Не было в редакции женщины, которой бы Стас не дал аттестации.
— Фея? Да что вы, ребята! Она, конечно, ничего для дилетантов, но для понимающего — не в полной мере. Очень уж симметрична. Валя? Да вы приглядитесь! У нее глаза рыбьи. С такой не любовь крутить, а солому жевать. Клянусь, чтоб я лопнул! Вера?! Да посмотрите на ее ноги. Они должны быть здесь полнее, здесь чуть потоньше, здесь — гибкая косточка…
И опять движениями рук вдоль ноги, обутой в старый кирзовый сапог, Стас демонстрировал, какой должна быть эталонная женская нога.
Теоретик вопроса сгорел, едва дело коснулось практики.
Стас женился на бабенции с тяжелым висячим крупом, с телом равного охвата по всей фигуре — от плеч до бедер. Ноги, которые должны были быть «здесь вот полнее, а здесь чуть потоньше» просто бы не удержали на себе столько сала, без меры влитого в толстую пупыристую шкуру. Потому они были грубыми и крепкими, как мостовые сваи.
Утратив ореол ценителя дамских достоинств, Стас быстро потерял лоск и стал выглядеть так, будто его из-за угла трахнули пыльным мешком, сделался безалаберным, рассеянным. Пуговицы на брюках, особенно самые нижние, никогда не застегивал. Про него в редакции ходила масса баек, и не всегда можно было понять, что в них правда, что — вымысел.
Однако амбиций, типично журналистских, с которыми человек одинаково легко берется поучать школьников, как им готовить уроки, и пенсионеров — как тем планировать свой скудный бюджет, у Стаса оставалось хоть отбавляй.

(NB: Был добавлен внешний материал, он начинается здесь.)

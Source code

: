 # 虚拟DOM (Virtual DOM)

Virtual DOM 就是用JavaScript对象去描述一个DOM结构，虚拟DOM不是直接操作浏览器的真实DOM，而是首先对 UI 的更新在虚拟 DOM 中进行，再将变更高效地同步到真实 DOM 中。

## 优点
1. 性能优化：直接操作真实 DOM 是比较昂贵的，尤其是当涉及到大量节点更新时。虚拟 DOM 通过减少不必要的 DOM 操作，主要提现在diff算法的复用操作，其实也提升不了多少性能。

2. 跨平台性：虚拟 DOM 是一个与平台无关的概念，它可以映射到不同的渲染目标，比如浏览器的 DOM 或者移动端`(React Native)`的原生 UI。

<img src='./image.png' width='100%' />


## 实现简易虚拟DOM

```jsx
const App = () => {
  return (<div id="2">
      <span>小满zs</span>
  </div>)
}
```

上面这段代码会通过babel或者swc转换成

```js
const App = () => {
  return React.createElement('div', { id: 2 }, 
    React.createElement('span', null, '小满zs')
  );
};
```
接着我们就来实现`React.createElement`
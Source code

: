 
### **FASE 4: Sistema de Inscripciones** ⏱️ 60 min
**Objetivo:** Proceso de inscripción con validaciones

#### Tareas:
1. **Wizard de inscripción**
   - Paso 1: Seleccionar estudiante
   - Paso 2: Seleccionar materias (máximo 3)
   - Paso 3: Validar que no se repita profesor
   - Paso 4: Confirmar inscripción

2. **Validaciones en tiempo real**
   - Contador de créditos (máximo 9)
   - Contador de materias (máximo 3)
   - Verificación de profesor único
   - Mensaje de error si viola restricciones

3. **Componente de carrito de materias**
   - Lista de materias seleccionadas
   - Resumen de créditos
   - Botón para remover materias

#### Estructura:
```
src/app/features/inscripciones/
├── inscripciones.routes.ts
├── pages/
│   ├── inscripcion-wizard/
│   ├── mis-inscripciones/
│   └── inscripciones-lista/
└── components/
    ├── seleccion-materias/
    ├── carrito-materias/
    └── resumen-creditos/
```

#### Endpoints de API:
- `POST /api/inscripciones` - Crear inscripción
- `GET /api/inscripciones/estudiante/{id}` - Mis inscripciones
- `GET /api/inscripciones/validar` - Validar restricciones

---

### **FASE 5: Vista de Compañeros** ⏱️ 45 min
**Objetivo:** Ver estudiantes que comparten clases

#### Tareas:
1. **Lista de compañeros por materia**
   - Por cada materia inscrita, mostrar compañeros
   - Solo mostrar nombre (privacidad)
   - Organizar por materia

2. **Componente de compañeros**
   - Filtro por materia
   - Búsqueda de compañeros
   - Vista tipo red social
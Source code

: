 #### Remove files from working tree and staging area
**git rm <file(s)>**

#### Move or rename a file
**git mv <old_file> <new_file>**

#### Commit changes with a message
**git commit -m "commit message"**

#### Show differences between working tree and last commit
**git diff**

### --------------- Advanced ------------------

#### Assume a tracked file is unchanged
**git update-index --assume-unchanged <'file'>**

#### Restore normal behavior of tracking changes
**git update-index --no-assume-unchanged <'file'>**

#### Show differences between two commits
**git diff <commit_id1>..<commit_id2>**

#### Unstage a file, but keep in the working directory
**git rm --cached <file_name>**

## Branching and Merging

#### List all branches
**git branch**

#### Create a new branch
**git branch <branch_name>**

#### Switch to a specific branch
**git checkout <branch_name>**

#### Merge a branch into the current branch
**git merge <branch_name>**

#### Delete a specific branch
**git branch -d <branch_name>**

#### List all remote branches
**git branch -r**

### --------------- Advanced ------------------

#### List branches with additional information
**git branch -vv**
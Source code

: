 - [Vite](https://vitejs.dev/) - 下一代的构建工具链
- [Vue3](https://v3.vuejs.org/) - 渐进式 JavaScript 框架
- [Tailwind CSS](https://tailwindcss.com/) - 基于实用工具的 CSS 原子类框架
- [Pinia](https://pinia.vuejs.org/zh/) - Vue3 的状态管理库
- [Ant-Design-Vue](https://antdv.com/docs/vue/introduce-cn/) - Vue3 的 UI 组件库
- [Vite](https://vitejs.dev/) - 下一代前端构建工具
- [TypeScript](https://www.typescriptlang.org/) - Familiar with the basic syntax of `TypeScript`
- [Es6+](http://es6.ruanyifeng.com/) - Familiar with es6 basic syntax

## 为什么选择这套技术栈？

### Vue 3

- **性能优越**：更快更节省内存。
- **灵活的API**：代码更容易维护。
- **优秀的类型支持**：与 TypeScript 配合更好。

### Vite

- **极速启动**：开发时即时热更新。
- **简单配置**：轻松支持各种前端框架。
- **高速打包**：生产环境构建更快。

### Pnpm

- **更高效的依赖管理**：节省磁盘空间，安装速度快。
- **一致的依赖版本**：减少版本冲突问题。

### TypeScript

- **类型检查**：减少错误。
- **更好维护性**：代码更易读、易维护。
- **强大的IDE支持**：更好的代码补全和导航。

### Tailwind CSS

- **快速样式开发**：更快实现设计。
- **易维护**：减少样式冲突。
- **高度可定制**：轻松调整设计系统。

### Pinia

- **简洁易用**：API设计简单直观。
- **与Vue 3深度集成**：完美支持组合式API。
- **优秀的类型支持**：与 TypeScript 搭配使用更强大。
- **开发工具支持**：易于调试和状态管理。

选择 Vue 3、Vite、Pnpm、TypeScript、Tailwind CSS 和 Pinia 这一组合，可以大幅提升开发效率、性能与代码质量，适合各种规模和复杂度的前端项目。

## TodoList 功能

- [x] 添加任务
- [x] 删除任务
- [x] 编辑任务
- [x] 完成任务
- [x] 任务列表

Он точно знал, какому чину в районном и городском масштабе соответствовало его личное положение в партийной печати, и от всех, кто стоял ниже хотя бы на одну номенклатурную ступеньку, требовал внимания и знаков почтения.
Как-то раз, выполняя задание, Стас выехал на редакционном газике в отдаленный район. На речке Раздерихе у колхоза «Труженик» на узком мосту съехались нос к носу две машины. И встали, загородив дорогу одна другой.
Казалось бы, проще всего было кому-то сдать назад. Но желавшего сделать это не оказалось. В одной машине сидел Бурляев, почему-то считавший, что по табели о рангах он равен секретарю сельского райкома партии. Во второй находился сам секретарь райкома, полагавший, что на землях собственного района по положению ему равных нет.